Il n’est donc pas exact comme le ministre l’a laissé croire que SECURIPORT se substitue à la Police Nationale et gère les données à caractère personnel.

En fait, contrairement aux allégations du ministre, aucun agent de SECURIPORT n’a jamais effectué l’enrôlement des voyageurs au départ comme à l’arrivée sur la plateforme aéroportuaire.

Mieux encore, il ressort des investigations de la CNIL qu’à aucun moment SECURIPORT ne s’est substituée à la Police Nationale pour effectuer les opérations régaliennes de l’Etat.

SECURIPORT met donc au défi quiconque de rapporter la preuve que ses agents ont enrôlé des passagers et se tient prêt pour un débat contradictoire.

Le ministre Hehomey tente maladroitement de venter les prétendus avantages de Morpho-Dys. Il affirme que Securiport peut accéder à la base de données comme elle veut. Securiport n’intervient à aucun moment dans la collecte et le traitement des données concernant les passagers. Le système est conçu pour «dénoncer» toute entrée en enregistrant tant l’identifiant que le code par lesquels une simple consultation de la base de données a été approchée

Depuis la mise en œuvre du contrat, tout ce qui se passe sur la plateforme aéroportuaire est retraçable par le système vidéosurveillance.

Quatrième point :

Le ministre a entretenu l’idée que le contrat a été conclu et signé précipitamment avec le gouvernement précédent à la veille des élections.

Cette déclaration du ministre ne correspond ni à la genèse du contrat ni à sa signature.

En effet, il faut remonter à l’année 2013 pour comprendre la genèse de ce contrat qui a connu plusieurs étapes sans interruption jusqu’à sa signature en novembre 2015.

A ce propos, tous les documents précontractuels sont disponibles au niveau du Ministère de l’Intérieur qui est d’ailleurs le principal ministère utilisateur du système CAISS fourni par SECURIPORT.

Cinquième point :

L’institution de la Taxe de sécurité de 20 dollars US sur chaque billet est la compensation des investissements effectués par SECURIPORT au titre du Contrat qui est un BOT (Build, Operate and Transfer i.e Concevoir-Monter et Transférer).

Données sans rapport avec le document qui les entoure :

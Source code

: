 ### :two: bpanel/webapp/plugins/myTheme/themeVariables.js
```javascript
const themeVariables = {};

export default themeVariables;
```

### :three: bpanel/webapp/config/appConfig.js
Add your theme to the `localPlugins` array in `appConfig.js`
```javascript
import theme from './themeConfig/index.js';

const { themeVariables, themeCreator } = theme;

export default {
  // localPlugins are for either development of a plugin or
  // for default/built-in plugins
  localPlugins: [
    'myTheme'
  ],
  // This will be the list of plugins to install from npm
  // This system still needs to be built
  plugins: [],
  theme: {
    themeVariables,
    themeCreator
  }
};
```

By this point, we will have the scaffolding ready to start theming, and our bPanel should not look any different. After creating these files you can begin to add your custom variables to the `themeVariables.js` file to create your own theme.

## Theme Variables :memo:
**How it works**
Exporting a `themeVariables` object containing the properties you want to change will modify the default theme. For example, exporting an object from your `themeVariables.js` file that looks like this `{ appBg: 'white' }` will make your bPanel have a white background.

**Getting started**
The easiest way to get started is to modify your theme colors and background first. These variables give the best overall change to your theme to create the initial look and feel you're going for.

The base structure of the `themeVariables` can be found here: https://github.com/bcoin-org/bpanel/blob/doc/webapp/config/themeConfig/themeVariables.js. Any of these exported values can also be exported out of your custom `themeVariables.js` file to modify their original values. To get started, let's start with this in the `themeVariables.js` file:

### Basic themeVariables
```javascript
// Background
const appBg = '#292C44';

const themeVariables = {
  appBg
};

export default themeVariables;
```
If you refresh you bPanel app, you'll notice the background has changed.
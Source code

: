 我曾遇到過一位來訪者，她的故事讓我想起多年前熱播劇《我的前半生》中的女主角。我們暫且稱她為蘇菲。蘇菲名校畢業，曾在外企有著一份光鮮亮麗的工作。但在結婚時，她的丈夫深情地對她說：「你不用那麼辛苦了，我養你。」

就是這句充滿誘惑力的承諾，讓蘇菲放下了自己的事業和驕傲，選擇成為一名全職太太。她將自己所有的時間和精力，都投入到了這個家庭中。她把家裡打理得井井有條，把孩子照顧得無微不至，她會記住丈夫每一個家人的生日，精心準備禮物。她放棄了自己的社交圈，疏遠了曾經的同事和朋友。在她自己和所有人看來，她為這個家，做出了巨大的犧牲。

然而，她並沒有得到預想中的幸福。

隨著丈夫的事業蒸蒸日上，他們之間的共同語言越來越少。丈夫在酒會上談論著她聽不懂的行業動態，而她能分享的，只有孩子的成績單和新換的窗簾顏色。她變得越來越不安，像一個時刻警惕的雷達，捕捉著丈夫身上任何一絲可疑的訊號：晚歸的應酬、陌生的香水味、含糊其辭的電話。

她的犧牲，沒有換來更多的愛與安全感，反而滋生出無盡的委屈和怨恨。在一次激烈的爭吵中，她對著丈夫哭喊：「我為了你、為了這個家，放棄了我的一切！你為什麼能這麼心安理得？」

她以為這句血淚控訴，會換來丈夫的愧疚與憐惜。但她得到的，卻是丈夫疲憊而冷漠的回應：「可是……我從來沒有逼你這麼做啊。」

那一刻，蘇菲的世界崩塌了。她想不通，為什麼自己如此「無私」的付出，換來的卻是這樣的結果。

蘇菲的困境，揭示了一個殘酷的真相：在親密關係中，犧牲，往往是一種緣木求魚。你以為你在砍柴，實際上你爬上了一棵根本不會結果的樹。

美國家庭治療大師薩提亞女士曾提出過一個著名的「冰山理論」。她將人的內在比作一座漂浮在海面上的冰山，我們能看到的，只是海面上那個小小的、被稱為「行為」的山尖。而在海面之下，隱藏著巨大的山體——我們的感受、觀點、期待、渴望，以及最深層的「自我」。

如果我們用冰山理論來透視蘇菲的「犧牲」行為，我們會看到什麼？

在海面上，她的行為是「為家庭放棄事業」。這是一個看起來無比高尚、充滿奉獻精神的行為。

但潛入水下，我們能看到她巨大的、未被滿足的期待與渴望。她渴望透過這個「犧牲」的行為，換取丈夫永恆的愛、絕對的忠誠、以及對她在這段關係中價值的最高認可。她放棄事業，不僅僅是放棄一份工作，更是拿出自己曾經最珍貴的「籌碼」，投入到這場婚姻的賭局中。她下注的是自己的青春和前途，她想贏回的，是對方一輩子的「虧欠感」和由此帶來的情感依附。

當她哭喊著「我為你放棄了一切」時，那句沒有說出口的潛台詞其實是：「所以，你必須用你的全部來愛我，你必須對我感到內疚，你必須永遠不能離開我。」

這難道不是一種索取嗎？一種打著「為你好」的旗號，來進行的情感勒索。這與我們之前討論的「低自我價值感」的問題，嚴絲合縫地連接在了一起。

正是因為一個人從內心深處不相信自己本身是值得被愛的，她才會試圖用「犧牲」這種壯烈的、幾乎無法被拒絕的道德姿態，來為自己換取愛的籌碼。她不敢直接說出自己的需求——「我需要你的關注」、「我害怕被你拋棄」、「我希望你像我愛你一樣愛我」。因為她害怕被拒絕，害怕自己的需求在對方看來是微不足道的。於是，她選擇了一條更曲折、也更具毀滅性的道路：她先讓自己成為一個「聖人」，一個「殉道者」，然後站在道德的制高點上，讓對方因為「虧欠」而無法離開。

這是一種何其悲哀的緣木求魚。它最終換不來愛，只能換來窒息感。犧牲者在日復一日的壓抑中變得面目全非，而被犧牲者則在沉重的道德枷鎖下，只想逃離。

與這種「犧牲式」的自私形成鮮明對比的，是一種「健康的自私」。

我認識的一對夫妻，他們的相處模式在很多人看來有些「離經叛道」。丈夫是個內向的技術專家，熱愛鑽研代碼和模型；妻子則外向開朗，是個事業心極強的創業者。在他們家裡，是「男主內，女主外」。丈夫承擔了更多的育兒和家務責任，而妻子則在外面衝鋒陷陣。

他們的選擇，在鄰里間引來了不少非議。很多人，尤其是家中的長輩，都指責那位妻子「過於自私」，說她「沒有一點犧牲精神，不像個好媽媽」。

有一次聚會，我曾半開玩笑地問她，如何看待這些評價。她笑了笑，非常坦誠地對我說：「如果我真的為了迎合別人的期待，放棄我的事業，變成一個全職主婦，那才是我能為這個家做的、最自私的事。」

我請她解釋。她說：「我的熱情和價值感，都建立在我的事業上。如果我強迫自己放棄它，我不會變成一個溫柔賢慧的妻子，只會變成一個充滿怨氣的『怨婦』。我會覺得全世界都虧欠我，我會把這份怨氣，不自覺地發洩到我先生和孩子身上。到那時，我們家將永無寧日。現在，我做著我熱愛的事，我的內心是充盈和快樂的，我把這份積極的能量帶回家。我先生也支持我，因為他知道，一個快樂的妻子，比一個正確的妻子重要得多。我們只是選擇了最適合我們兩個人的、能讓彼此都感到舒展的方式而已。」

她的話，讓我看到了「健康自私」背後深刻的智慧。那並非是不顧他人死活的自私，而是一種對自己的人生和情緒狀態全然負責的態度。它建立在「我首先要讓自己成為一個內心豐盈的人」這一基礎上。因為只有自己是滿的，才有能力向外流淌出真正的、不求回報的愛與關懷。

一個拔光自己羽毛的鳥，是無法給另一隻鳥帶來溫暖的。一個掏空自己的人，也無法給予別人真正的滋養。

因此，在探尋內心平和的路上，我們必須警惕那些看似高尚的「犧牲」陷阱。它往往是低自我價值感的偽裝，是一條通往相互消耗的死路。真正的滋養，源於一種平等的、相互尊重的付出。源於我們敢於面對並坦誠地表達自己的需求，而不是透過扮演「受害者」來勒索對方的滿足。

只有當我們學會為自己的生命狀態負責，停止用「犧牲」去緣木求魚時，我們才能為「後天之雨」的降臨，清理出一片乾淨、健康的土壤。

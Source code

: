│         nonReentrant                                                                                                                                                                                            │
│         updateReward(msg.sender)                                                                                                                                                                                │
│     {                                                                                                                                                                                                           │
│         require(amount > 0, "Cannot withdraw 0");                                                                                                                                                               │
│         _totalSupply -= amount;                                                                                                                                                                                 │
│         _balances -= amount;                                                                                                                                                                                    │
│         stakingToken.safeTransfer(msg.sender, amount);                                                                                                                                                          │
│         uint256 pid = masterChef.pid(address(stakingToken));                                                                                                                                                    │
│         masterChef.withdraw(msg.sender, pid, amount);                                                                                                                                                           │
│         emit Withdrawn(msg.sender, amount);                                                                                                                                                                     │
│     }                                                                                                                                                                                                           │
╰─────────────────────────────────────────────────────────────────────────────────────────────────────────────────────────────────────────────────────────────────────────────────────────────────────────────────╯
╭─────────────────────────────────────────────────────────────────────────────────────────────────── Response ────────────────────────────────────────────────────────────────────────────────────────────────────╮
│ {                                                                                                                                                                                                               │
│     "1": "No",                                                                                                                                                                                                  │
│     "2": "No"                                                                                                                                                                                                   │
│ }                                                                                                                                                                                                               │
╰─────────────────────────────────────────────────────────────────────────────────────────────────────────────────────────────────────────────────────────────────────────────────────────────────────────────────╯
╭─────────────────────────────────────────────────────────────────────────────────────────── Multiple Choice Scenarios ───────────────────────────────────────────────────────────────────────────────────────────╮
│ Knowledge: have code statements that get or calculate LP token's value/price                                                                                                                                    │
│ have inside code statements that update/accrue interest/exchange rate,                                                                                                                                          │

La mise en œuvre de cette taxe prévoit plusieurs étapes notamment la prise d’un arrêté interministériel des ministres de l’Intérieur et des Transports pour en instruire l’ANAC.

Le ministre HEHOMEY a évoqué une question pour distraire l’opinion publique.

Cette question concerne les modalités de mise en œuvre de la redevance de sécurité nécessitée par l’obligation pour les ETATS d’avoir dans leurs aéroports un dispositif efficace face aux menaces du terrorisme.

Comme la plupart des ETATS, le BENIN a fait recours à la Société SECURIPORT qui a une expertise unique au monde dans son domaine (ULTRA SON BREVETE).

Il faut retenir que la construction de ce dispositif bien que conclu entre l’Etat et la Société SECURIPORT a impliqué dans toutes ses étapes l’Agence Nationale de l’AVIATION CIVILE (ANAC) qui est l’organe agissant dans ce domaine pour le compte de l’ETAT ;

C’est donc l’ANAC qui est l’interlocuteur de l’ETAT auprès des compagnies aériennes.

Il n’est donc pas exact comme l’a dit le ministre que les compagnies aériennes n’ont pas été informées.

En effet, le contrat prévoit l’institution d’une redevance de sécurité par arrêté interministériel.

Il revient donc à l’ANAC de notifier aux compagnies aériennes l’obligation qui leur incombe d’incorporer dans le prix des billets d’avions le montant de cette redevance en conformité avec les procédures de l’aviation civile internationale.

Les compagnies aériennes n’ont jamais reçu des instructions dans ce sens et lorsqu’elles ont été informées, elles ont interpelé leur ministre de tutelle.

Par ailleurs le 26 avril 2016, devant la Représentation Nationale et sur interpellation d’un député, le ministre de la Justice accompagné du ministre HEHOMEY vantait les mérites de notre aéroport à partir de la mise en place du système fourni par SECURIPORT.